The opposition PNC-led APNU leader, Aubrey Norton, claimed that there is a potable water crisis in Guyana. The PNC should be the last to speak on water. Prior to 1992, access to potable water was a national disgrace. Who could forget the images of people with buckets of water on their heads walking along the streets and highways? Remember people pulling tanks along the road after trekking long distances to get water?
For people in the hinterland, the creeks were the only source of water. When the PNC-led APNU took over the Government again in 2015, over 85 per cent of the population had access to potable water because of the achievements of the PPP-led Governments from 1992.
Every family in Guyana should have access to potable water. It is a fundamental right. While no one in his or her right mind can say that each and every family in our country has access to potable water, we can be proud that about 98 per cent of the population has easy access to potable water today. Guyana is working towards 100 per cent access to potable water by 2030. Moreover, President Irfaan Ali has publicly stated that every family living on the coast and in many areas of the hinterland will have access to treated water.
Ministers of Trade and other Government officials gathered to discuss trade and development over four days, from October 20 to 23, in Geneva. Guyana was represented at the meeting by the Guyana Mission in Geneva. One clear message that resonated throughout the conference is that the world is seriously off-track in achieving the 169 development targets of the Sustainable Development Goals.
Consider this dismal picture: the world is on track for only 18 per cent of the 169 targets that are part of the 17 Sustainable Development Goals. With a gap of more than $US4 trillion in SDG financing and burdened with a debt servicing of $US1.4 trillion in an environment of decreasing development aid (development aid fell by 7.1 per cent in 2024), we can safely predict that most of the global targets will not be achieved by most countries by 2030.
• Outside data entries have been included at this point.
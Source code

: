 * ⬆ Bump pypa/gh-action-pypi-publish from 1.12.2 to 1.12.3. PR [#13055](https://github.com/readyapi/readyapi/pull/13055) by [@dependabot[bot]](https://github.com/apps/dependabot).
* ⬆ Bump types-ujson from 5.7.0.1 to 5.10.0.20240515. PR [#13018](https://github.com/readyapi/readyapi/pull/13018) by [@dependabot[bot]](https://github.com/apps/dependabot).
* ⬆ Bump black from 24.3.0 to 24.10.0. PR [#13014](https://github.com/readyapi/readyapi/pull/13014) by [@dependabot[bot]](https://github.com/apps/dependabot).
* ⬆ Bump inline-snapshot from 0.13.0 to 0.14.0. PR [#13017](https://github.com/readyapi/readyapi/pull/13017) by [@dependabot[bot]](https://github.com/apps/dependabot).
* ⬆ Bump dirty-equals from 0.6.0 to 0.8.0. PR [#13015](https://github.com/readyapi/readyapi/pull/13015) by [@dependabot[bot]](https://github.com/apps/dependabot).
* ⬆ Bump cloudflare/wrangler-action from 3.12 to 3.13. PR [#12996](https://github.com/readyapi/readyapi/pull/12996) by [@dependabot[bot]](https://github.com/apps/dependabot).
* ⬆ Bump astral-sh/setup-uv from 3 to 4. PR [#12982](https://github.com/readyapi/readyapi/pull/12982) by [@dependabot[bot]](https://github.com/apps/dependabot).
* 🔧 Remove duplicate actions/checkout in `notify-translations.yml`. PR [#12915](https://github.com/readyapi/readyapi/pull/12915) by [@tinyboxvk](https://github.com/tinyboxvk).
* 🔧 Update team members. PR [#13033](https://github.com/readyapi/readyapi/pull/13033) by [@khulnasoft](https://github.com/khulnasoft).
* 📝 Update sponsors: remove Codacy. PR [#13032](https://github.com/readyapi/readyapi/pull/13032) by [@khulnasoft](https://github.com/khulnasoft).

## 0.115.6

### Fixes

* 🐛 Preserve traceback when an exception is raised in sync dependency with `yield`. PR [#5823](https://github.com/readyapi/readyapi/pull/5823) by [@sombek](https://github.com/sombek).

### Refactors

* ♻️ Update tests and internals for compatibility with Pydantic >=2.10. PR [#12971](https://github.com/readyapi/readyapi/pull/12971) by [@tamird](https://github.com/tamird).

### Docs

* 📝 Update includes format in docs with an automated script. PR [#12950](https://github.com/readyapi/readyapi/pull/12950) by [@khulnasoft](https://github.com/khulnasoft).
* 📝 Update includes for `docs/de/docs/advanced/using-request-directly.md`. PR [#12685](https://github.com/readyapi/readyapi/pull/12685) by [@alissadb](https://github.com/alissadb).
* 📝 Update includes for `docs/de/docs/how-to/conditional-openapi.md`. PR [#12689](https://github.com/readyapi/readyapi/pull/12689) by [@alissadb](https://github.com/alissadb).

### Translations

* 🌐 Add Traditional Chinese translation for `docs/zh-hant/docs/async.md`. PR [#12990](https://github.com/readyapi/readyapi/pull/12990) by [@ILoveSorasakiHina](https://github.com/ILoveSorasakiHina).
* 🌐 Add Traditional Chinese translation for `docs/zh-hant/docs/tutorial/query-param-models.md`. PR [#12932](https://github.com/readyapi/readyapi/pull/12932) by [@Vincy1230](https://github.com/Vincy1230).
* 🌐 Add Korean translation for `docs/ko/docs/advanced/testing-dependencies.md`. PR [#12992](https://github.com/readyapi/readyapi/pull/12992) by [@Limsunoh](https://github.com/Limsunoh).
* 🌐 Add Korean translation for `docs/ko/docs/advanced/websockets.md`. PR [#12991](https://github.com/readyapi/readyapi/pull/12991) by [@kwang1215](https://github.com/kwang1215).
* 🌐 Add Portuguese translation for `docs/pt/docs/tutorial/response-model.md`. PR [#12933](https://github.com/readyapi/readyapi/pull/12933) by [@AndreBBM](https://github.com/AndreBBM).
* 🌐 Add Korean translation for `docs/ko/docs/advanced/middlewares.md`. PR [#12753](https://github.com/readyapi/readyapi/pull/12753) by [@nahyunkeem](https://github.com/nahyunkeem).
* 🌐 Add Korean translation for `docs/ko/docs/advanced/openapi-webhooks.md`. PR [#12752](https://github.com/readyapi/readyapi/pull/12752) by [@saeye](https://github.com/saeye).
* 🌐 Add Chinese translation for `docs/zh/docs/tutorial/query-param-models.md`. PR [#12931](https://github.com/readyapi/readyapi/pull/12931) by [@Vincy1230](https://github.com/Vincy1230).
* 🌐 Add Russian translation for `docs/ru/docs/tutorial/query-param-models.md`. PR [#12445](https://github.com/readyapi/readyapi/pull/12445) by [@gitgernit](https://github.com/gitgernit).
Most countries are struggling to meet the 11 targets for Goal 6 – water and sanitation. One of the Goal 6 targets is access to safely managed drinking water for the population. While many countries are off-track in meeting this target under Goal 6, there is this “good news”: between 2015 and 2024, humanity recorded one of the fastest expansions of a basic welfare need in human history, with more than 961 million people around the world gaining safe drinking water.
It is true that 26 per cent of global citizens, totalling 2.1 billion people, still lack access to safe drinking water. But if in nine years, between 2015 and 2024, global Governments were able to gain access to safe drinking water for 961 million people around the world, then, with a little bit more effort, the world can ensure that 100 per cent of global citizens have access to safe drinking water.
This Goal 6 target (access to safe drinking water) is within reach by 2030. While reaching the goal for target 6.1 is a national responsibility, multilateral support is still needed. For those who wonder whether multilateralism is still relevant, this is one of the reasons why multilateralism must prevail. Some national Governments can presently meet the needs through their own investments, but there are other national Governments that will need help.
Even as the SDGs came into sharp focus at UNCTAD 16 in Geneva, controversy erupted in Guyana between the Ministry responsible for water, the Guyana Water Incorporated (GWI), and the PNC leader, Aubrey Norton, who declared that there is a “water crisis” in Guyana. The GWI responded with its own insistence that there is no “water crisis”.
In fact, Guyana has made rapid progress since 2015. Guyana is one of the countries that have invested heavily, with more than $65 billion in the last five years to improve access to safe water. Presently, more than 96 per cent of the population has access to safe potable water. The GWI insists that this will reach 98 per cent by the end of 2025. At this pace, it means that Guyana should easily meet the 100 per cent access target by 2030.
The question of rural access leads to the vexing issue of people with access to safe drinking water in the hinterland. Guyana has made impressive gains in relation to hinterland access to drinking water, moving from 46 per cent in 2020 to 91 per cent in 2025. This impressive gain of doubling access in hinterland communities in the last five years occurred because the Government constructed 153 wells between 2020 and 2025, compared with only 21 wells in the previous five years.
But even as Guyana has made impressive progress in access to safe drinking water, it has also embarked on a pathway from just potable water to treated water. In 2020, 52 per cent of Guyanese had access to treated water. That has now expanded to 75 per cent, with a significant jump to 90 per cent by the end of 2026 and to 96 per cent by 2028. In the last five years, seven new treatment plants have become operational in Caledonia, Cummings Lodge, Onderneeming, Parika, La Parfaite Harmonie, Wales, and Bachelors Adventure. By the end of 2026, five additional treatment plants will become operational in Maria’s Delight, Wakenaam, Leguan, Bath, and Adventure. New treatment plants are also planned for Bartica, Hope, and Diamond.
Access to safe drinking water is a human right, and Guyana is investing to ensure that every Guyanese benefits from this fundamental human right. The Government of Guyana must be commended for its investment to make potable and treated water accessible to all Guyanese. While significant gains have been made and Guyana is on track to be one of the countries that has met our obligations under SDG 6.1, we must ensure consistency and reliability in the supply.